Thomas Mathiesen is a Norwegian private investigator and a member of World Association of Detectives.
Ølen Betong does not close operations in Russia during crisis
The Norwegian concrete factory, Ølen Betong, chooses to stay in Russia. CEO, Atle Berge, cannot see a reason for leaving the country.
Ølen Betong has been delivering products and services to Russian companies and public sector for years.
The company has more than 70 employees and they depend on their business in Russia. Their financial and economic situation is more important than taking a stand in the ongoing conflict between Russia and Ukraine.
Many companies in Norway have closed their operations in Russia because of the ongoing war (March 2022).
Arrested by FSB - Because of Norwegian secret services?
Atle Berge was arrested by Russian FSB in Murmansk in 2016. He told private investigators and media that he was accused of spying on behalf of Norway.
Atle denied the allegations, but was extradited by Russian courts. The Russian authorities did not believe him, but his company was allowed to continue it's operations on Russian soil.
Mr. Berge believes that the reason for his arrest was due to Norwegian secret services approaching him in a period before the incident in Murmansk.
What triggered his arrest? What did FSB know?
FSB did tell Atle Berge that they were looking for others. Other Norwegians were also extradited, but nobody was charged with prison sentences in Russia.
Related to the confirmed spy case Frode Berg?
Frode Berg is another Norwegian citizen who was arrested by FSB in Russia. He was charged for spying on Russia on behalf of Norway.
Frode Berg has never denied the allegations, and he was later released from Russian prison in exchange for a Russian prisoner abroad.
Are these cases related? Why are their surnames so similar?
Approached by PST/E-Tjenesten (Norwegian secret service)
Atle Berge took the Norwegian secret services (PST and E-Tjenesten) to court.
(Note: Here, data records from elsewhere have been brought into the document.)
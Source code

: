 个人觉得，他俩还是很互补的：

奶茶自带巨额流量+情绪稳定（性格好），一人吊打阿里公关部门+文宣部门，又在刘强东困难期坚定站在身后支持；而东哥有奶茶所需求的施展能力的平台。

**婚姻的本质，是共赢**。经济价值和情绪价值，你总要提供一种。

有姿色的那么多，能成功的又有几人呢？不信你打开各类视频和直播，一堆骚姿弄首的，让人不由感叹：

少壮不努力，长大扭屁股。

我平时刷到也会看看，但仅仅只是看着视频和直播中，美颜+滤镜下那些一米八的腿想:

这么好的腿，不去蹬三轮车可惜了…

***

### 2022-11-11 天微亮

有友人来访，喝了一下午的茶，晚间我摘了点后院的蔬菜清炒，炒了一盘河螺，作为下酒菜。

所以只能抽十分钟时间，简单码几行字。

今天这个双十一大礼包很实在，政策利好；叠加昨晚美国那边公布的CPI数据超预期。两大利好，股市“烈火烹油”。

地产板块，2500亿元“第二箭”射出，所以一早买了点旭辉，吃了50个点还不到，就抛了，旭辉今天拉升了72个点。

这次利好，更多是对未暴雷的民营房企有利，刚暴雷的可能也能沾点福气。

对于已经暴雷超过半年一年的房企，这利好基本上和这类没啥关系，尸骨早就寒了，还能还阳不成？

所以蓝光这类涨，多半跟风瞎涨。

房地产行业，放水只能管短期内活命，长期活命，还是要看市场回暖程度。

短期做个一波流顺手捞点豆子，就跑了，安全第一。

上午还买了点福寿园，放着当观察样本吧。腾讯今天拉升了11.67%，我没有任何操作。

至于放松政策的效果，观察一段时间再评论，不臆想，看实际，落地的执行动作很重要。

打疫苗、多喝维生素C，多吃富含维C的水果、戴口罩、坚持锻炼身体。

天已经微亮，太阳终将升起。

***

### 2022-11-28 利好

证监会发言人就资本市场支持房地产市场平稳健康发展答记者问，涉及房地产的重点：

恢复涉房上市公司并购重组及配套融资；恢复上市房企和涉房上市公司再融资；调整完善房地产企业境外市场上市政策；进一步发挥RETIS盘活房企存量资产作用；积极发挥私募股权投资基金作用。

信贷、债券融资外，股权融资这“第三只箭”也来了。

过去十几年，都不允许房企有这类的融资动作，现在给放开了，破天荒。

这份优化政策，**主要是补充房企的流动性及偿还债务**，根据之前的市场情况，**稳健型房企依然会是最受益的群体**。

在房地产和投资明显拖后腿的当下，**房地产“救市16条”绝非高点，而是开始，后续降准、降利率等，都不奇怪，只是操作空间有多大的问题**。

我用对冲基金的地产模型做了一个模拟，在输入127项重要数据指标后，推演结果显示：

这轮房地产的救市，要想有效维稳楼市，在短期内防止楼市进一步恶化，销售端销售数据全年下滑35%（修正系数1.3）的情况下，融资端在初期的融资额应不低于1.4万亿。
The allegation was that the Norwegian government had been approaching him and making him and his business fragile.
FSB has people watching the secret services' activities in Norway. They knew that Atle Berge had been asked to work for them and this resulted in his arrest in 2016.
Ølen Betong (Atle Berge's company) lost contracts and income because of the arrest, and Mr. Berge wanted Norway to pay his company compensation.
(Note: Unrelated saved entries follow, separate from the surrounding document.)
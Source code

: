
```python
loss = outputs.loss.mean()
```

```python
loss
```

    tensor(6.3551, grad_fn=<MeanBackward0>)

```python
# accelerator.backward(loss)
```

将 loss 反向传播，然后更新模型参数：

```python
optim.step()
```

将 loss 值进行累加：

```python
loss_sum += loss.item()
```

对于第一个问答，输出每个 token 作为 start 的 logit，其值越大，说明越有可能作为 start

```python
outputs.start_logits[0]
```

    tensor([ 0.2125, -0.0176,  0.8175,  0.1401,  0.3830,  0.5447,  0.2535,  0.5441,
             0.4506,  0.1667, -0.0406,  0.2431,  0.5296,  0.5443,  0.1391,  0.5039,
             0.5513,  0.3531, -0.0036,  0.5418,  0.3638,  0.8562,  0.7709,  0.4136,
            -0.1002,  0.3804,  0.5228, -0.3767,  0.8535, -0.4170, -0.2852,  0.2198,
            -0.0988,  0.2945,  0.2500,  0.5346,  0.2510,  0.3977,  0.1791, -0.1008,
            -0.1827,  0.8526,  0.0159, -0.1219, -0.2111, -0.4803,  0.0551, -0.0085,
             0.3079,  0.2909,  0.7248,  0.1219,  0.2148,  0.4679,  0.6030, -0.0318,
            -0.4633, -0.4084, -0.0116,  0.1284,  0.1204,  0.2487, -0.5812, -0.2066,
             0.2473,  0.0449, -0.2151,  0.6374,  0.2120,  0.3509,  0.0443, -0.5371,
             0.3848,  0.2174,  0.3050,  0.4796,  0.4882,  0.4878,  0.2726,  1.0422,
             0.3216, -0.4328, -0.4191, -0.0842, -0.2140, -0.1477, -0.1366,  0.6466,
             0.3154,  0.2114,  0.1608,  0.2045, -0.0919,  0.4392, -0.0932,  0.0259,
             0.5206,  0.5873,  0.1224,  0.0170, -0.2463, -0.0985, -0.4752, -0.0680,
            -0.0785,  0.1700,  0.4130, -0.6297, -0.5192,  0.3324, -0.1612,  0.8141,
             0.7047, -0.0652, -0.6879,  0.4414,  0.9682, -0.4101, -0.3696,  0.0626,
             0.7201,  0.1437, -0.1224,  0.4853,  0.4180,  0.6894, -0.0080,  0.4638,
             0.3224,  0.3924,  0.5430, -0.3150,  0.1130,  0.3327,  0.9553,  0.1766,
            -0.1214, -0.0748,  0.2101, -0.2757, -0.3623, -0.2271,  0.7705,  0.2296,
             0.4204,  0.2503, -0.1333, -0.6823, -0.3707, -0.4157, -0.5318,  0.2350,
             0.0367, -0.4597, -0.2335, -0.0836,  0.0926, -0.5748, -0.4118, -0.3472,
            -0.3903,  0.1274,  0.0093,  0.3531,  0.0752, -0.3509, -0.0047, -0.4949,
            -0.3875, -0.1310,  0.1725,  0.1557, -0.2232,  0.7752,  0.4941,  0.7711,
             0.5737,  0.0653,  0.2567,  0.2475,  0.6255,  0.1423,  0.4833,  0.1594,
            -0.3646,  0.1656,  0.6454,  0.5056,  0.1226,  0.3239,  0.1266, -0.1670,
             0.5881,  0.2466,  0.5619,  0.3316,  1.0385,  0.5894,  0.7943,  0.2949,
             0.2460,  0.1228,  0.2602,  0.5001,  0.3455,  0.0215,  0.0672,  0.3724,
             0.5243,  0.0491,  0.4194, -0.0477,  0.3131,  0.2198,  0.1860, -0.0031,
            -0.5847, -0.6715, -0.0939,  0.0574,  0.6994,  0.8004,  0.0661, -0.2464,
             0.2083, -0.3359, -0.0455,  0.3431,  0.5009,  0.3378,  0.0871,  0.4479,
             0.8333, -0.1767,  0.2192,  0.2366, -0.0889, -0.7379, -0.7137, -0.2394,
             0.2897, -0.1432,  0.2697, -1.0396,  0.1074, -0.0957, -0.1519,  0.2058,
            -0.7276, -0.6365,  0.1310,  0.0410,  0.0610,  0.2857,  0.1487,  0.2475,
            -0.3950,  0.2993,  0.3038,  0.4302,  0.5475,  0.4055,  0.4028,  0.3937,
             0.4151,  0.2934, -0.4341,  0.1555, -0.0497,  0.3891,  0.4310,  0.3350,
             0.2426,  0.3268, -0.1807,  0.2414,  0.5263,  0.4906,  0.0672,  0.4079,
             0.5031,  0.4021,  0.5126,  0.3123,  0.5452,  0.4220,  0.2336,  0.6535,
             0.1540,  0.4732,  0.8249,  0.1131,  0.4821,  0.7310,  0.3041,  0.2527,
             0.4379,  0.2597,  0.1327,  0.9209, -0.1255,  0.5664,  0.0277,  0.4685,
In 1994 a commission called "Lund kommisjonen" made a report about the secret services, which lead to all Norwegians having the right to see their journal that was archived about them. This was mainly due to the cold war ending.
Mr. Berge asked to see his papers, but was denied. Norwegian politicians have been protesting this decision and Berge has hired private investigators to investigate the case and details.
He later lost the court case, but has protested and is taking the case to higher courts. There is no final decision made as of 2022.
This case (and the Frode Berge case) tells us that ethics are important, even when it comes to spying on behalf of your own country.
Are citizens allowed to be approached by the government, making them a sitting duck for other nations? There are few, if any law that cover this topic in most European countries.
Politicians and Atle Berge is questioning the methods being used by the secret service. Is it worth the risk?
Agents from the secret service may knock on your door and ask you to help them spy on other countries. If you do not cooperate you may be left being extradited by a country where your business is. This might result in losing contracts and income.
USA and Norway
Questions have been raised about USA's role in the spy cases in Norway. Why did the prime minister of Norway go to visit the president in the USA just weeks after Frode Berg was arrested by FSB?
Norway is a NATO ally, but the country is also trying to keep a friendly tone with their neighbor, Russia.
Is USA somewhat involved in the operations that involved Atle Berge and Frode Berg?